Landmark Safe Harbour case might affect US-European trade
Max Schrems’s case against the Irish Data Protection Commissioner is likely to have profound implications
The original complaint, taken by Austrian law student Max Schrems (above) against Irish Data Protection Commissioner Billy Hawkes (below), argues that the DPC took the wrong decision in refusing to investigate whether Schrems’s Facebook data was given adequate protection
The original complaint, taken by Austrian law student Max Schrems against Irish Data Protection Commissioner Billy Hawkes, argues that the DPC took the wrong decision in refusing to investigate whether Schrems’s Facebook data was given adequate protection in the US under existing “Safe Harbour” data safeguards agreed in 2000 between the US and EU.
Currently, if American companies state they are compliant with Safe Harbour, they are allowed to handle the data of EU citizens.
Schrems’s case turns on the fact that, as revealed by whistleblower Edward Snowden, Facebook and other companies gave data under the Prism scheme to the US National Security Agency (NSA). Privacy advocates say this would violate the Safe Harbour agreement.
High Court Justice Gerard Hogan has referred the case to the ECJ to determine whether, in light of data protections offered to all Europeans under Article 8 the EU Charter of Fundamental Rights, Safe Harbour can be deemed to comply and offer sufficient protection.

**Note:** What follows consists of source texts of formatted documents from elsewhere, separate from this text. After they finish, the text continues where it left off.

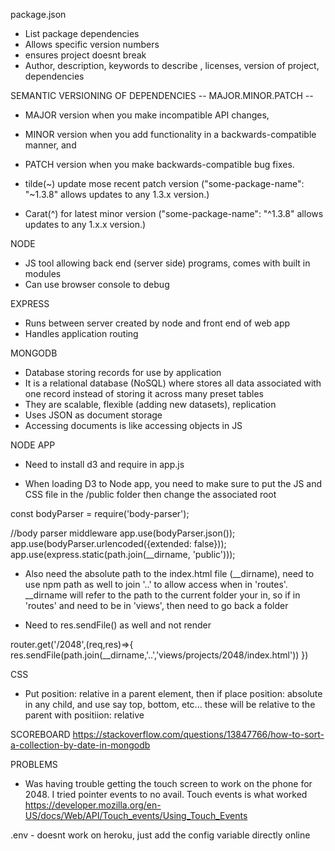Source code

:package.json
- List package dependencies
- Allows specific version numbers
- ensures project doesnt break
- Author, description, keywords to describe , licenses, version of project, dependencies

SEMANTIC VERSIONING OF DEPENDENCIES
-- MAJOR.MINOR.PATCH --
- MAJOR version when you make incompatible API changes,
- MINOR version when you add functionality in a backwards-compatible manner, and
- PATCH version when you make backwards-compatible bug fixes.

- tilde(~) update mose recent patch version ("some-package-name": "~1.3.8" allows updates to any 1.3.x version.)

- Carat(^) for latest minor version ("some-package-name": "^1.3.8" allows updates to any 1.x.x version.)

NODE
- JS tool allowing back end (server side) programs, comes with built in modules
- Can use browser console to debug

EXPRESS
- Runs between server created by node and front end of web app
- Handles application routing

MONGODB
- Database storing records for use by application
- It is a relational database (NoSQL) where stores all data associated with one record instead of storing it across many preset tables
- They are scalable, flexible (adding new datasets), replication
- Uses JSON as document storage
- Accessing documents is like accessing objects in JS


NODE APP
- Need to install d3 and require in app.js
<!-- https://stackoverflow.com/questions/9948350/how-to-use-d3-in-node-js-properly -->
- When loading D3 to Node app, you need to make sure to put the JS and CSS file in the /public folder then change the associated root
<!-- Robert Macneils answer
https://teamtreehouse.com/community/cant-get-the-css-to-load-in-the-nodejs-server -->
  const bodyParser = require('body-parser');

  //body parser middleware
  app.use(bodyParser.json());
  app.use(bodyParser.urlencoded({extended: false}));
  app.use(express.static(path.join(__dirname, 'public')));

- Also need the absolute path to the index.html file (__dirname), need to use npm path as well to join '..' to allow access when in 'routes'. __dirname will refer to the path to the current folder your in, so if in 'routes' and need to be in 'views', then need to go back a folder
<!-- https://stackoverflow.com/questions/18088034/how-to-go-up-using-dirname-in-the-folder-hierarchy/18088133 -->
- Need to res.sendFile() as well and not render 

router.get('/2048',(req,res)=>{
    res.sendFile(path.join(__dirname,'..','views/projects/2048/index.html'))
})

CSS
- Put position: relative in a parent element, then if place position: absolute in any child, and use say top, bottom, etc... these will be relative to the parent with positiion: relative

SCOREBOARD
https://stackoverflow.com/questions/13847766/how-to-sort-a-collection-by-date-in-mongodb

PROBLEMS
- Was having trouble getting the touch screen to work on the phone for 2048. I tried pointer events to no avail. Touch events is what worked 
https://developer.mozilla.org/en-US/docs/Web/API/Touch_events/Using_Touch_Events

.env - doesnt work on heroku, just add the config variable directly online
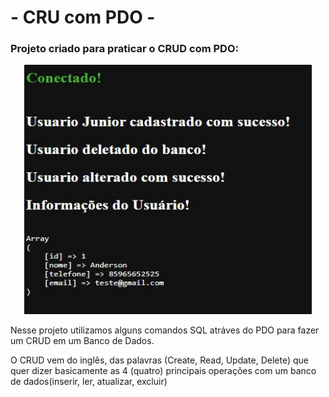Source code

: # - CRU com PDO -

### Projeto criado para praticar o CRUD com PDO:

<p align="center">
<img width="460" height="399" src="/CRUD-PDO/img/imgteste.jpg">
</p>

<p align="center"><p>Nesse projeto utilizamos alguns comandos SQL atráves do PDO para fazer um CRUD em um Banco de Dados.<p>O CRUD vem do inglês, das palavras (Create, Read, Update, Delete) que quer dizer basicamente as 4 (quatro) principais operações com um banco de dados(inserir, ler, atualizar, excluir)</p></p>
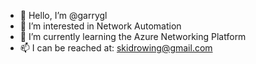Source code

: - 👋 Hello, I’m @garrygl
- 👀 I’m interested in Network Automation
- 🌱 I’m currently learning the Azure Networking Platform
- 📫 I can be reached at: skidrowing@gmail.com

<!---
garrygl/garrygl is a ✨ special ✨ repository because its `README.md` (this file) appears on your GitHub profile.
You can click the Preview link to take a look at your changes.
--->
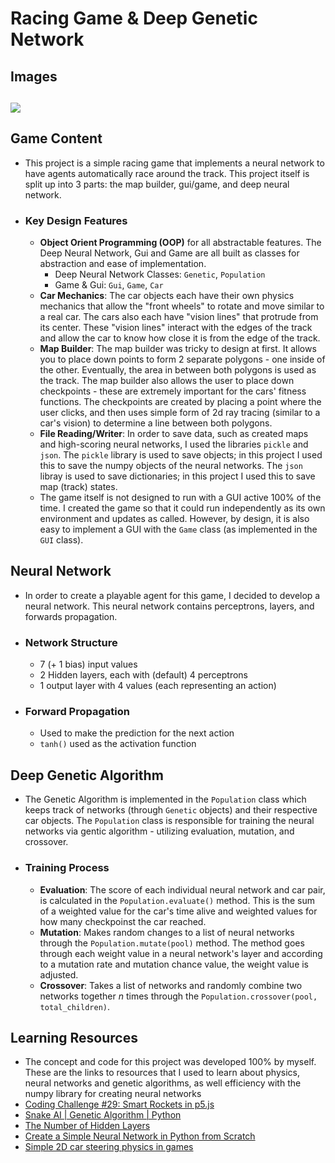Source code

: # Racing Game & Deep Genetic Network

## Images

![](https://rayyanshaik.com/images/aicar1.gif)
---
## Game Content
- This project is a simple racing game that implements a neural network to have agents automatically race around the track. This project itself is split up into 3 parts: the map builder, gui/game, and deep neural network.
- ### Key Design Features
    - **Object Orient Programming (OOP)** for all abstractable features. The Deep Neural Network, Gui and Game are all built as classes for abstraction and ease of implementation.
        - Deep Neural Network Classes: `Genetic`, `Population`
        - Game & Gui: `Gui`, `Game`, `Car`
    - **Car Mechanics**: The car objects each have their own physics mechanics that allow the "front wheels" to rotate and move similar to a real car. The cars also each have "vision lines" that protrude from its center. These "vision lines" interact with the edges of the track and allow the car to know how close it is from the edge of the track.
    - **Map Builder**: The map builder was tricky to design at first. It allows you to place down points to form 2 separate polygons - one inside of the other. Eventually, the area in between both polygons is used as the track. The map builder also allows the user to place down checkpoints - these are extremely important for the cars' fitness functions. The checkpoints are created by placing a point where the user clicks, and then uses simple form of 2d ray tracing (similar to a car's vision) to determine a line between both polygons.
    - **File Reading/Writer**: In order to save data, such as created maps and high-scoring neural networks, I used the libraries `pickle` and `json`. The `pickle` library is used to save objects; in this project I used this to save the numpy objects of the neural networks. The `json` libray is used to save dictionaries; in this project I used this to save map (track) states.
    - The game itself is not designed to run with a GUI active 100% of the time. I created the game so that it could run independently as its own environment and updates as called. However, by design, it is also easy to implement a GUI with the `Game` class (as implemented in the `GUI` class).

## Neural Network
- In order to create a playable agent for this game, I decided to develop a neural network. This neural network contains perceptrons, layers, and forwards propagation.
- ### Network Structure
    - 7 (+ 1 bias) input values
    - 2 Hidden layers, each with (default) 4 perceptrons
    - 1 output layer with 4 values (each representing an action)
- ### Forward Propagation
    - Used to make the prediction for the next action
    - `tanh()` used as the activation function

## Deep Genetic Algorithm
- The Genetic Algorithm is implemented in the `Population` class which keeps track of networks (through `Genetic` objects) and their respective car objects. The `Population` class is responsible for training the neural networks via gentic algorithm - utilizing evaluation, mutation, and crossover.
- ### Training Process
    - **Evaluation**: The score of each individual neural network and car pair, is calculated in the `Population.evaluate()` method. This is the sum of a weighted value for the car's time alive and weighted values for how many checkpoinst the car reached.
    - **Mutation**: Makes random changes to a list of neural networks through the `Population.mutate(pool)` method. The method goes through each weight value in a neural network's layer and according to a mutation rate and mutation chance value, the weight value is adjusted.
    - **Crossover**: Takes a list of networks and randomly combine two networks together *n* times through the `Population.crossover(pool, total_children)`.


## Learning Resources
- The concept and code for this project was developed 100% by myself.
These are the links to resources that I used to learn about physics, neural networks and genetic algorithms, 
as well efficiency with the numpy library for creating neural networks
- [Coding Challenge #29: Smart Rockets in p5.js](https://www.youtube.com/watch?v=bGz7mv2vD6g)
- [Snake AI | Genetic Algorithm | Python](https://www.youtube.com/watch?v=SGxVaptD9Ug&list=LL&index=1&t=746s)
- [The Number of Hidden Layers](https://www.heatonresearch.com/2017/06/01/hidden-layers.html#:~:text=The%20number%20of%20hidden%20neurons,size%20of%20the%20input%20layer.)
- [Create a Simple Neural Network in Python from Scratch](https://www.youtube.com/watch?v=kft1AJ9WVDk&t=653s)
- [Simple 2D car steering physics in games](http://engineeringdotnet.blogspot.com/2010/04/simple-2d-car-physics-in-games.html)
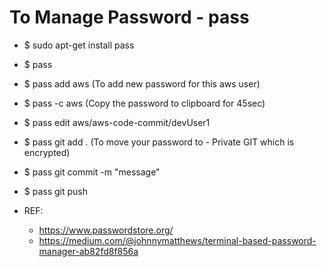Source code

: # To Manage Password - pass

- \$ sudo apt-get install pass
- \$ pass
- \$ pass add aws (To add new password for this aws user)
- \$ pass -c aws (Copy the password to clipboard for 45sec)
- \$ pass edit aws/aws-code-commit/devUser1
- \$ pass git add . (To move your password to - Private GIT which is encrypted)
- \$ pass git commit -m "message"
- \$ pass git push

- REF:
  - https://www.passwordstore.org/
  - https://medium.com/@johnnymatthews/terminal-based-password-manager-ab82fd8f856a
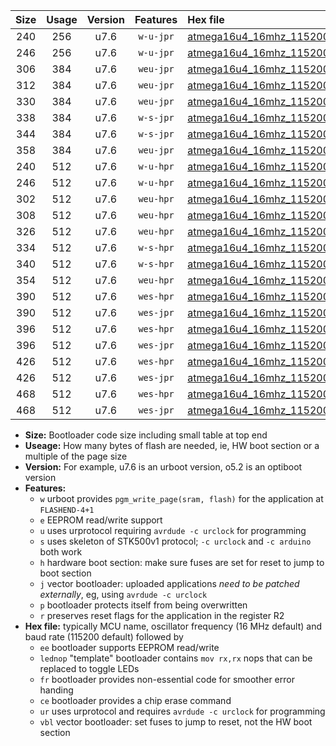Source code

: |Size|Usage|Version|Features|Hex file|
|:-:|:-:|:-:|:-:|:--|
|240|256|u7.6|`w-u-jpr`|[atmega16u4_16mhz_115200bps_ur_vbl.hex](https://raw.githubusercontent.com/stefanrueger/urboot/main//atmega16u4_16mhz_115200bps_ur_vbl.hex)|
|246|256|u7.6|`w-u-jpr`|[atmega16u4_16mhz_115200bps_lednop_ur_vbl.hex](https://raw.githubusercontent.com/stefanrueger/urboot/main//atmega16u4_16mhz_115200bps_lednop_ur_vbl.hex)|
|306|384|u7.6|`weu-jpr`|[atmega16u4_16mhz_115200bps_ee_ur_vbl.hex](https://raw.githubusercontent.com/stefanrueger/urboot/main//atmega16u4_16mhz_115200bps_ee_ur_vbl.hex)|
|312|384|u7.6|`weu-jpr`|[atmega16u4_16mhz_115200bps_ee_lednop_ur_vbl.hex](https://raw.githubusercontent.com/stefanrueger/urboot/main//atmega16u4_16mhz_115200bps_ee_lednop_ur_vbl.hex)|
|330|384|u7.6|`weu-jpr`|[atmega16u4_16mhz_115200bps_ee_lednop_fr_ur_vbl.hex](https://raw.githubusercontent.com/stefanrueger/urboot/main//atmega16u4_16mhz_115200bps_ee_lednop_fr_ur_vbl.hex)|
|338|384|u7.6|`w-s-jpr`|[atmega16u4_16mhz_115200bps_vbl.hex](https://raw.githubusercontent.com/stefanrueger/urboot/main//atmega16u4_16mhz_115200bps_vbl.hex)|
|344|384|u7.6|`w-s-jpr`|[atmega16u4_16mhz_115200bps_lednop_vbl.hex](https://raw.githubusercontent.com/stefanrueger/urboot/main//atmega16u4_16mhz_115200bps_lednop_vbl.hex)|
|358|384|u7.6|`weu-jpr`|[atmega16u4_16mhz_115200bps_ee_lednop_fr_ce_ur_vbl.hex](https://raw.githubusercontent.com/stefanrueger/urboot/main//atmega16u4_16mhz_115200bps_ee_lednop_fr_ce_ur_vbl.hex)|
|240|512|u7.6|`w-u-hpr`|[atmega16u4_16mhz_115200bps_ur.hex](https://raw.githubusercontent.com/stefanrueger/urboot/main//atmega16u4_16mhz_115200bps_ur.hex)|
|246|512|u7.6|`w-u-hpr`|[atmega16u4_16mhz_115200bps_lednop_ur.hex](https://raw.githubusercontent.com/stefanrueger/urboot/main//atmega16u4_16mhz_115200bps_lednop_ur.hex)|
|302|512|u7.6|`weu-hpr`|[atmega16u4_16mhz_115200bps_ee_ur.hex](https://raw.githubusercontent.com/stefanrueger/urboot/main//atmega16u4_16mhz_115200bps_ee_ur.hex)|
|308|512|u7.6|`weu-hpr`|[atmega16u4_16mhz_115200bps_ee_lednop_ur.hex](https://raw.githubusercontent.com/stefanrueger/urboot/main//atmega16u4_16mhz_115200bps_ee_lednop_ur.hex)|
|326|512|u7.6|`weu-hpr`|[atmega16u4_16mhz_115200bps_ee_lednop_fr_ur.hex](https://raw.githubusercontent.com/stefanrueger/urboot/main//atmega16u4_16mhz_115200bps_ee_lednop_fr_ur.hex)|
|334|512|u7.6|`w-s-hpr`|[atmega16u4_16mhz_115200bps.hex](https://raw.githubusercontent.com/stefanrueger/urboot/main//atmega16u4_16mhz_115200bps.hex)|
|340|512|u7.6|`w-s-hpr`|[atmega16u4_16mhz_115200bps_lednop.hex](https://raw.githubusercontent.com/stefanrueger/urboot/main//atmega16u4_16mhz_115200bps_lednop.hex)|
|354|512|u7.6|`weu-hpr`|[atmega16u4_16mhz_115200bps_ee_lednop_fr_ce_ur.hex](https://raw.githubusercontent.com/stefanrueger/urboot/main//atmega16u4_16mhz_115200bps_ee_lednop_fr_ce_ur.hex)|
|390|512|u7.6|`wes-hpr`|[atmega16u4_16mhz_115200bps_ee.hex](https://raw.githubusercontent.com/stefanrueger/urboot/main//atmega16u4_16mhz_115200bps_ee.hex)|
|390|512|u7.6|`wes-jpr`|[atmega16u4_16mhz_115200bps_ee_vbl.hex](https://raw.githubusercontent.com/stefanrueger/urboot/main//atmega16u4_16mhz_115200bps_ee_vbl.hex)|
|396|512|u7.6|`wes-hpr`|[atmega16u4_16mhz_115200bps_ee_lednop.hex](https://raw.githubusercontent.com/stefanrueger/urboot/main//atmega16u4_16mhz_115200bps_ee_lednop.hex)|
|396|512|u7.6|`wes-jpr`|[atmega16u4_16mhz_115200bps_ee_lednop_vbl.hex](https://raw.githubusercontent.com/stefanrueger/urboot/main//atmega16u4_16mhz_115200bps_ee_lednop_vbl.hex)|
|426|512|u7.6|`wes-hpr`|[atmega16u4_16mhz_115200bps_ee_lednop_fr.hex](https://raw.githubusercontent.com/stefanrueger/urboot/main//atmega16u4_16mhz_115200bps_ee_lednop_fr.hex)|
|426|512|u7.6|`wes-jpr`|[atmega16u4_16mhz_115200bps_ee_lednop_fr_vbl.hex](https://raw.githubusercontent.com/stefanrueger/urboot/main//atmega16u4_16mhz_115200bps_ee_lednop_fr_vbl.hex)|
|468|512|u7.6|`wes-hpr`|[atmega16u4_16mhz_115200bps_ee_lednop_fr_ce.hex](https://raw.githubusercontent.com/stefanrueger/urboot/main//atmega16u4_16mhz_115200bps_ee_lednop_fr_ce.hex)|
|468|512|u7.6|`wes-jpr`|[atmega16u4_16mhz_115200bps_ee_lednop_fr_ce_vbl.hex](https://raw.githubusercontent.com/stefanrueger/urboot/main//atmega16u4_16mhz_115200bps_ee_lednop_fr_ce_vbl.hex)|

- **Size:** Bootloader code size including small table at top end
- **Useage:** How many bytes of flash are needed, ie, HW boot section or a multiple of the page size
- **Version:** For example, u7.6 is an urboot version, o5.2 is an optiboot version
- **Features:**
  + `w` urboot provides `pgm_write_page(sram, flash)` for the application at `FLASHEND-4+1`
  + `e` EEPROM read/write support
  + `u` uses urprotocol requiring `avrdude -c urclock` for programming
  + `s` uses skeleton of STK500v1 protocol; `-c urclock` and `-c arduino` both work
  + `h` hardware boot section: make sure fuses are set for reset to jump to boot section
  + `j` vector bootloader: uploaded applications *need to be patched externally*, eg, using `avrdude -c urclock`
  + `p` bootloader protects itself from being overwritten
  + `r` preserves reset flags for the application in the register R2
- **Hex file:** typically MCU name, oscillator frequency (16 MHz default) and baud rate (115200 default) followed by
  + `ee` bootloader supports EEPROM read/write
  + `lednop` "template" bootloader contains `mov rx,rx` nops that can be replaced to toggle LEDs
  + `fr` bootloader provides non-essential code for smoother error handing
  + `ce` bootloader provides a chip erase command
  + `ur` uses urprotocol and requires `avrdude -c urclock` for programming
  + `vbl` vector bootloader: set fuses to jump to reset, not the HW boot section
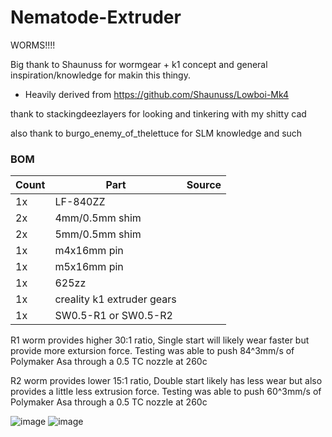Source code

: # Nematode-Extruder
WORMS!!!!

Big thank to Shaunuss for wormgear + k1 concept and general inspiration/knowledge for makin this thingy.
- Heavily derived from https://github.com/Shaunuss/Lowboi-Mk4

thank to stackingdeezlayers for looking and tinkering with my shitty cad 

also thank to burgo_enemy_of_thelettuce for SLM knowledge and such

### BOM

| Count | Part | Source |
| ---- | ---- | ---- |
| 1x | LF-840ZZ | |
| 2x | 4mm/0.5mm shim | |
| 2x | 5mm/0.5mm shim | |
| 1x | m4x16mm pin | |
| 1x | m5x16mm pin | |
| 1x | 625zz | |
| 1x | creality k1 extruder gears | |
| 1x | SW0.5-R1 or SW0.5-R2 | |

R1 worm provides higher 30:1 ratio, Single start will likely wear faster but provide more extursion force.
Testing was able to push 84^3mm/s of Polymaker Asa through a 0.5 TC nozzle at 260c

R2 worm provides lower 15:1 ratio, Double start likely has less wear but also provides a little less extrusion force.
Testing was able to push 60^3mm/s of Polymaker Asa through a 0.5 TC nozzle at 260c

![image](https://github.com/Okanoa/Nematode-Extruder/assets/50339762/cc6039c0-0b2e-45a0-b334-4329cd6a9950)
![image](https://github.com/Okanoa/Nematode-Extruder/assets/50339762/4968487e-5302-49ce-bc53-847ed54722bb)
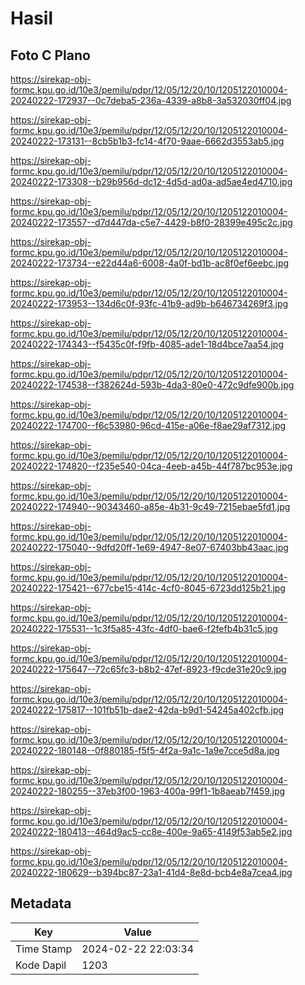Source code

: # Hasil

## Foto C Plano

https://sirekap-obj-formc.kpu.go.id/10e3/pemilu/pdpr/12/05/12/20/10/1205122010004-20240222-172937--0c7deba5-236a-4339-a8b8-3a532030ff04.jpg

https://sirekap-obj-formc.kpu.go.id/10e3/pemilu/pdpr/12/05/12/20/10/1205122010004-20240222-173131--8cb5b1b3-fc14-4f70-9aae-6662d3553ab5.jpg

https://sirekap-obj-formc.kpu.go.id/10e3/pemilu/pdpr/12/05/12/20/10/1205122010004-20240222-173308--b29b956d-dc12-4d5d-ad0a-ad5ae4ed4710.jpg

https://sirekap-obj-formc.kpu.go.id/10e3/pemilu/pdpr/12/05/12/20/10/1205122010004-20240222-173557--d7d447da-c5e7-4429-b8f0-28399e495c2c.jpg

https://sirekap-obj-formc.kpu.go.id/10e3/pemilu/pdpr/12/05/12/20/10/1205122010004-20240222-173734--e22d44a6-6008-4a0f-bd1b-ac8f0ef6eebc.jpg

https://sirekap-obj-formc.kpu.go.id/10e3/pemilu/pdpr/12/05/12/20/10/1205122010004-20240222-173953--134d6c0f-93fc-41b9-ad9b-b646734269f3.jpg

https://sirekap-obj-formc.kpu.go.id/10e3/pemilu/pdpr/12/05/12/20/10/1205122010004-20240222-174343--f5435c0f-f9fb-4085-ade1-18d4bce7aa54.jpg

https://sirekap-obj-formc.kpu.go.id/10e3/pemilu/pdpr/12/05/12/20/10/1205122010004-20240222-174538--f382624d-593b-4da3-80e0-472c9dfe900b.jpg

https://sirekap-obj-formc.kpu.go.id/10e3/pemilu/pdpr/12/05/12/20/10/1205122010004-20240222-174700--f6c53980-96cd-415e-a06e-f8ae29af7312.jpg

https://sirekap-obj-formc.kpu.go.id/10e3/pemilu/pdpr/12/05/12/20/10/1205122010004-20240222-174820--f235e540-04ca-4eeb-a45b-44f787bc953e.jpg

https://sirekap-obj-formc.kpu.go.id/10e3/pemilu/pdpr/12/05/12/20/10/1205122010004-20240222-174940--90343460-a85e-4b31-9c49-7215ebae5fd1.jpg

https://sirekap-obj-formc.kpu.go.id/10e3/pemilu/pdpr/12/05/12/20/10/1205122010004-20240222-175040--9dfd20ff-1e69-4947-8e07-67403bb43aac.jpg

https://sirekap-obj-formc.kpu.go.id/10e3/pemilu/pdpr/12/05/12/20/10/1205122010004-20240222-175421--677cbe15-414c-4cf0-8045-6723dd125b21.jpg

https://sirekap-obj-formc.kpu.go.id/10e3/pemilu/pdpr/12/05/12/20/10/1205122010004-20240222-175531--1c3f5a85-43fc-4df0-bae6-f2fefb4b31c5.jpg

https://sirekap-obj-formc.kpu.go.id/10e3/pemilu/pdpr/12/05/12/20/10/1205122010004-20240222-175647--72c65fc3-b8b2-47ef-8923-f9cde31e20c9.jpg

https://sirekap-obj-formc.kpu.go.id/10e3/pemilu/pdpr/12/05/12/20/10/1205122010004-20240222-175817--101fb51b-dae2-42da-b9d1-54245a402cfb.jpg

https://sirekap-obj-formc.kpu.go.id/10e3/pemilu/pdpr/12/05/12/20/10/1205122010004-20240222-180148--0f880185-f5f5-4f2a-9a1c-1a9e7cce5d8a.jpg

https://sirekap-obj-formc.kpu.go.id/10e3/pemilu/pdpr/12/05/12/20/10/1205122010004-20240222-180255--37eb3f00-1963-400a-99f1-1b8aeab7f459.jpg

https://sirekap-obj-formc.kpu.go.id/10e3/pemilu/pdpr/12/05/12/20/10/1205122010004-20240222-180413--464d9ac5-cc8e-400e-9a65-4149f53ab5e2.jpg

https://sirekap-obj-formc.kpu.go.id/10e3/pemilu/pdpr/12/05/12/20/10/1205122010004-20240222-180629--b394bc87-23a1-41d4-8e8d-bcb4e8a7cea4.jpg


## Metadata

| Key        | Value               |
| ---------- | ------------------- |
| Time Stamp | 2024-02-22 22:03:34 |
| Kode Dapil | 1203                |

“The referral is very interesting because it would mean the ECJ might have to overturn Safe Harbour,” says John O’Connor, partner and head of the Technology and Commercial Contracts Group at Dublin legal firm Matheson.
‘Not fit for purpose’
Given the age of the Safe Harbour agreement and the explosion in internet commerce as well as all forms of trade dependent on data exchange, O’Connor notes Safe Harbour “is probably not fit for purpose” anyway. The old data protection regime where Safe Harbour might have fit in, “just doesn’t fit as well any longer”.
It was also drawn up before the EU Charter of Fundamental Rights was brought in as part of the Lisbon Treaty.
Justice Hogan indicated that a year of revelations on widespread data surveillance by the NSA raised critical concerns about data safeguards.
“It is very difficult to see how the mass and undifferentiated accessing by state authorities of personal data generated perhaps especially with the home . . . could survive [Irish] constitutional scrutiny,” or European privacy guarantees, he wrote in his referral.
“The potential for abuse in such cases would be enormous and might even give rise to the possibility that no facet of private or domestic life with the home would be immune from potential state scrutiny.” He compared such a situation to that in place in East Germany during the Cold War era.
Safe Harbour “may reflect a somewhat more innocent age in terms of data protection”.
Hogan noted that the DPC had acted rightly and within its limited powers under Irish data protection law. But he said that the case required the consideration by the ECJ of the larger issue of the adequacy of the existing European agreement, even though ostensibly, it is not the specific subject of Schrems’s complaint.